私たちは日常生活の中で、さまざまな関係性のもとに生きています。親子、友人、同僚、恋人など、これらの関係性は人間関係を形成する重要な枠組みであり、それぞれに期待される役割や暗黙の規範が存在します。

しかし、関係性はコミュニケーションを促進するだけでなく、私たちの「何を、どこまで、どのように話すのか」を制約する大きな力を持っています。本稿では、この「関係性がもたらすコミュニケーションの制約」について考察します。

1. 関係性が作る「話せない領域」

関係性はときに、私たちが「ある話題を話せない」「ある表現を使えない」という無言のルールを形成します。これは単なる遠慮ではなく、長年の社会的規範や役割期待が積み重なった結果ともいえます。この「話せない領域」は、以下のような具体例からも明らかになります。

1-1. 親と子の関係性における制約

役割期待による暗黙のルール

親は「道徳的な模範」であり、子どもは「素直で従順」であるべきという観念は、日本社会において特に根強いものです。

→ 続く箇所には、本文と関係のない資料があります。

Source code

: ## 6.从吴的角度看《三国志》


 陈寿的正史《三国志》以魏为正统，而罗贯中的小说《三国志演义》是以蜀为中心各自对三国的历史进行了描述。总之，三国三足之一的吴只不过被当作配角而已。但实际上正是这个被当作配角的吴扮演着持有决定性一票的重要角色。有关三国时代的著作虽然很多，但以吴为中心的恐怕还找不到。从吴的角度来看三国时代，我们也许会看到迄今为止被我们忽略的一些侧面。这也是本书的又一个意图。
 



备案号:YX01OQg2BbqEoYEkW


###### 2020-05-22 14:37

子どもが抱く悩みや興味(異性関係の悩みや将来の不安など)を親に率直に打ち明けられない背景には、「親を失望させたくない」「悪い子と思われたくない」という自己検閲が働いている場合があります。

上下関係から生じるコミュニケーションの非対称性

親子関係は本来、愛情と信頼で結ばれた絆ですが、同時に明確な「上下関係」でもあります。とくに日本の家族観では、「親が上、子どもが下」という階層的な価値観が暗黙のうちに共有されやすいです。ここから生じる「言いたいことを言えない」構造は、親が子どもに対しても、子どもが親に対しても、話しにくい領域を形成します。

親が子供に対して、「仕事で上司に怒られちゃってさあ。すごく落ち込んでて、ちょっと相談に乗ってくれる?」と話す場面は、多くの人にとって想像しづらいでしょう。

1-2. 友人関係における規範の作用

「対等」ゆえのプレッシャー

友人同士は一般的に上下関係が薄く、対等な立場で自由に話せるはずです。しかし、逆に「共感」や「同調」を重視するあまり、「他者と違う価値観を見せたくない」「変だと思われたくない」という心理が働き、話題を選んでしまうことがあります。これはその友人と出会った文脈にも左右されます。

例えば、あなたがある会社の1社員であるとして、趣味のゴルフで出会った経営者の友人に対して、「うちの社長がさあ、社員のことを全然わかってくれないんだよ」と、労働者という立場から思う経営者の不条理を語ることには、慎重になるはずです。それは、相手が経営者という労働者サイドとは必ずしも利害が一致しない立場であることを踏まえ、自分の意見に対して気分を害する可能性を懸念しているためです。